▶ **Exercise aim**:
Across the data below, how many lines have the word "profile" in them? Respond with the number alone.

▶ **Supplied data**:
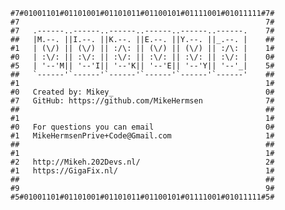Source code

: 
	#7#01001101#01101001#01101011#01100101#01111001#01011111#7#
	#7                                                       7#
	#7   .------..------..------..------..------..------.    7#
	##   |M.--. ||I.--. ||K.--. ||E.--. ||Y.--. ||_.--. |    ##
	#1   | (\/) || (\/) || :/\: || (\/) || (\/) || :/\: |    1#
	#0   | :\/: || :\/: || :\/: || :\/: || :\/: || :\/: |    0#
	#5   | '--'M|| '--'I|| '--'K|| '--'E|| '--'Y|| '--'_|    5#
	##   `------'`------'`------'`------'`------'`------'    ##
	#1                                                       1#
	#0   Created by: Mikey_                                  0#
	#7   GitHub: https://github.com/MikeHermsen              7#
	##                                                       ##
	#1                                                       1#
	#0   For questions you can email                         0#
	#1   MikeHermsenPrive+Code@Gmail.com                     1#
	##                                                       ##
	#1                                                       1#
	#2   http://Mikeh.202Devs.nl/                            2#
	#1   https://GigaFix.nl/                                 1#
	##                                                       ##
	#9                                                       9#
	#5#01001101#01101001#01101011#01100101#01111001#01011111#5#

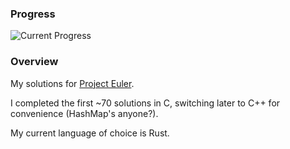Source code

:### Progress
![Current Progress](https://projecteuler.net/profile/tiehuis.png)

### Overview

My solutions for [Project Euler](https://projecteuler.net/).

I completed the first ~70 solutions in C, switching later to C++ for
convenience (HashMap's anyone?).

My current language of choice is Rust.

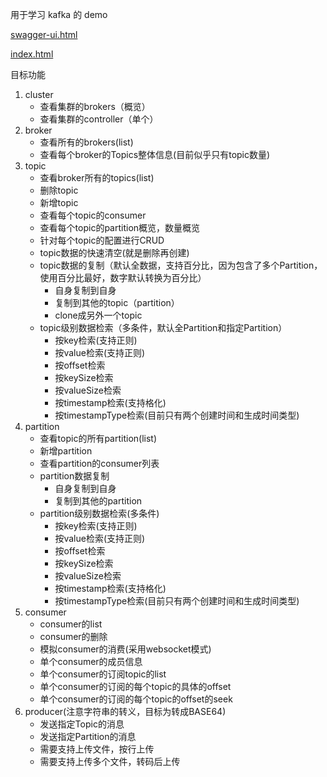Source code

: 用于学习 kafka 的 demo

[swagger-ui.html](http://localhost:8787/demo_kafka/swagger-ui.html)

[index.html](http://localhost:8787/demo_kafka/index.html)



目标功能
1. cluster
   * 查看集群的brokers（概览）
   * 查看集群的controller（单个）
2. broker
   * 查看所有的brokers(list)
   * 查看每个broker的Topics整体信息(目前似乎只有topic数量)
3. topic
   * 查看broker所有的topics(list)
   * 删除topic
   * 新增topic
   * 查看每个topic的consumer
   * 查看每个topic的partition概览，数量概览
   * 针对每个topic的配置进行CRUD
   * topic数据的快速清空(就是删除再创建)
   * topic数据的复制（默认全数据，支持百分比，因为包含了多个Partition，使用百分比最好，数字默认转换为百分比）
     * 自身复制到自身
     * 复制到其他的topic（partition）
     * clone成另外一个topic
   * topic级别数据检索（多条件，默认全Partition和指定Partition）
     * 按key检索(支持正则)
     * 按value检索(支持正则)
     * 按offset检索
     * 按keySize检索
     * 按valueSize检索
     * 按timestamp检索(支持格化)  
     * 按timestampType检索(目前只有两个创建时间和生成时间类型)  
4. partition
   * 查看topic的所有partition(list)
   * 新增partition
   * 查看partition的consumer列表
   * partition数据复制
     * 自身复制到自身
     * 复制到其他的partition
   * partition级别数据检索(多条件)
     * 按key检索(支持正则)
     * 按value检索(支持正则)
     * 按offset检索
     * 按keySize检索
     * 按valueSize检索
     * 按timestamp检索(支持格化)  
     * 按timestampType检索(目前只有两个创建时间和生成时间类型)    
5. consumer
   * consumer的list
   * consumer的删除
   * 模拟consumer的消费(采用websocket模式)
   * 单个consumer的成员信息
   * 单个consumer的订阅topic的list
   * 单个consumer的订阅的每个topic的具体的offset
   * 单个consumer的订阅的每个topic的offset的seek
6. producer(注意字符串的转义，目标为转成BASE64)
   * 发送指定Topic的消息
   * 发送指定Partition的消息
   * 需要支持上传文件，按行上传
   * 需要支持上传多个文件，转码后上传





  

 

 
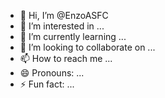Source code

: - 👋 Hi, I’m @EnzoASFC
- 👀 I’m interested in ...
- 🌱 I’m currently learning ...
- 💞️ I’m looking to collaborate on ...
- 📫 How to reach me ...
- 😄 Pronouns: ...
- ⚡ Fun fact: ...

<!---
EnzoASFC/EnzoASFC is a ✨ special ✨ repository because its `README.md` (this file) appears on your GitHub profile.
You can click the Preview link to take a look at your changes.
--->
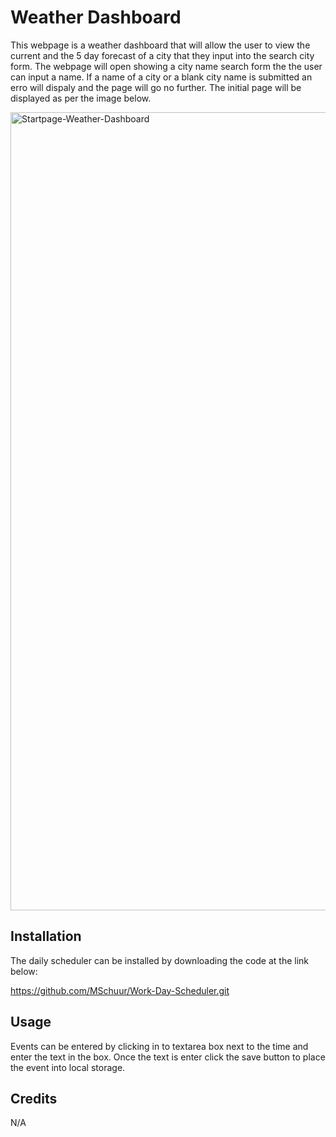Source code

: # Weather Dashboard

This webpage is a weather dashboard that will allow the user to view the current and the 5 day forecast of a city that they input into the search city form. The webpage will open showing a city name search form the the user can input a name. If a name of a city or a blank city name is submitted an erro will dispaly and the page will go no further. The initial page will be displayed as per the image below.

<img width="1277" alt="Startpage-Weather-Dashboard" src="https://user-images.githubusercontent.com/120262482/221385756-5e47b034-91ca-4a5d-8250-936137e94585.png">



## Installation

The daily scheduler can be installed by downloading the code at the link below:

https://github.com/MSchuur/Work-Day-Scheduler.git


## Usage

Events can be entered by clicking in to textarea box next to the time and enter the text in the box. Once the text is enter click the save button to place the event into local storage.

## Credits

N/A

▶ **Task solution**:
2